Whenever a court case is wrapped up, the judge will either find the accused guilty or innocent. In the latter, one is able to go free. However, the former presents a variety of options. Some crimes do not amount to jail time. They could either attract a fine or certain hours of community service. In the case of drug or substance abuse and anger-related crimes or incidents, the court could prescribe rehabilitation or anger management sessions. This, however, is not always the case. Crimes such as robbery with violence and murder, among others, attract jail time.
Temporary Jail Time
This type of jail time varies. It depends on whether a judge grants you bail or not. Once you are arrested, you have to be held in custody. Once your court date is set, more commonly at a later time, you can either spend that time in jail or out in the free world as you go about your normal duties. For more severe crimes, bail may not be granted. However, if it is, you are required to show up for your court dates. If you do not, you are arrested, kept in jail plus you forfeit the amount you paid for the bail bond.
Who Determines Jail Time?
The court determines the jail time you get once you are sentenced. This is not haphazardly done. Instead, it follows guidelines that are set by the law. In a number of cases, the law stipulates the minimum mandatory sentence when it comes to jail time. If you are found guilty of such an offence, then your sentence would be upwards of the set duration and not any less.
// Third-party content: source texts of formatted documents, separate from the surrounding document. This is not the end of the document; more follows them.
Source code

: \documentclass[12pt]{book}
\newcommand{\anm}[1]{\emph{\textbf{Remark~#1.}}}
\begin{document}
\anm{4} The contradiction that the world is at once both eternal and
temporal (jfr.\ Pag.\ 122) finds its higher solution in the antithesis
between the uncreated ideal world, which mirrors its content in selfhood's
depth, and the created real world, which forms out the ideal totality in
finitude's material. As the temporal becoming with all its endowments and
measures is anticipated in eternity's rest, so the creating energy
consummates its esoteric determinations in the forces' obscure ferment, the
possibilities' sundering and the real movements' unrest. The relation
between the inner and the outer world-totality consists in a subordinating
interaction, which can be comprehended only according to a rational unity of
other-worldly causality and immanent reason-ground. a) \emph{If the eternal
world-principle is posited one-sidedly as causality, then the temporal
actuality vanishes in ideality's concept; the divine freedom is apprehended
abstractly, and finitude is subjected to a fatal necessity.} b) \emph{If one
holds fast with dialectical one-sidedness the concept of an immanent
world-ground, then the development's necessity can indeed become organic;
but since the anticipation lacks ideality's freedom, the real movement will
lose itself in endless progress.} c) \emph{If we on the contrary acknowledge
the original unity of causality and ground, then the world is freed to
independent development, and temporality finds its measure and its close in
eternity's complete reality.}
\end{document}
It is important to familiarize yourself with the prescribed jail term punishments for whichever crime you, your friend or family member is accused of. This will help you stay informed on whether or not the punishment is fair after the sentence is administered. If the sentence is too harsh, then you can consider appealing the decision.
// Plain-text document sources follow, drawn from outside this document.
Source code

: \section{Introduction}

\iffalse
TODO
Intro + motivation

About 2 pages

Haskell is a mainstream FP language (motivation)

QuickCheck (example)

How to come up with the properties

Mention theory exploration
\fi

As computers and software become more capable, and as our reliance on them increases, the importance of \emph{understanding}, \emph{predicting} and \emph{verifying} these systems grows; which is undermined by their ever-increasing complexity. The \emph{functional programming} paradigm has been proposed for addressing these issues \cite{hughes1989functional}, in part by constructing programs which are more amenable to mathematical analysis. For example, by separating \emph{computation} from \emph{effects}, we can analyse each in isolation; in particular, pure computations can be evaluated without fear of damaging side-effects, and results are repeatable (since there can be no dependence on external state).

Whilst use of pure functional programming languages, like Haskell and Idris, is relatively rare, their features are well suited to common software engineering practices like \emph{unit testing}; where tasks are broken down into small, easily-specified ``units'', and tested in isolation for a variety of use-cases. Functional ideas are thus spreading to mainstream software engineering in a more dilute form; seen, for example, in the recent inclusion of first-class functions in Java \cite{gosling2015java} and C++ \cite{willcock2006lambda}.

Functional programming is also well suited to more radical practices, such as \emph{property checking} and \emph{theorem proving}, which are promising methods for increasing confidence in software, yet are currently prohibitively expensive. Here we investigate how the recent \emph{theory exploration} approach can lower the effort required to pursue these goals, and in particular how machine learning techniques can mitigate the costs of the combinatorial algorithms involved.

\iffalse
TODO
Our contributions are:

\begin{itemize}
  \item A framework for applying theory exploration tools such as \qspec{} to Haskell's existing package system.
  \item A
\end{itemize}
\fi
Factors Used in Jail Time Determination
The law does not always stipulate minimum or maximum sentences in jail time. This is primarily because all crimes are not the same. In some situations, there are special factors and variations to consider. In this case, the judge will consider a number of factors in determining jail time. These include:
- The accused and their criminal history. If they have not had any priors, then the fewer the jail time they are likely get
- The mental state of the accused. They might end up in a psychiatric facility as opposed to a jail for the prescribed period
- The severity of the crime
- Whether the accused was the primary actor in committing the crime or whether they were just an accomplice
All these inform the judge’s decision. These determinants can fall into one of two categories: a mitigating or an aggravating condition. Any determinant that falls in the former will play a role in reducing the number of years one is sentenced to jail. The determinants that fall in the latter, however, ensure that the accused gets more years in jail.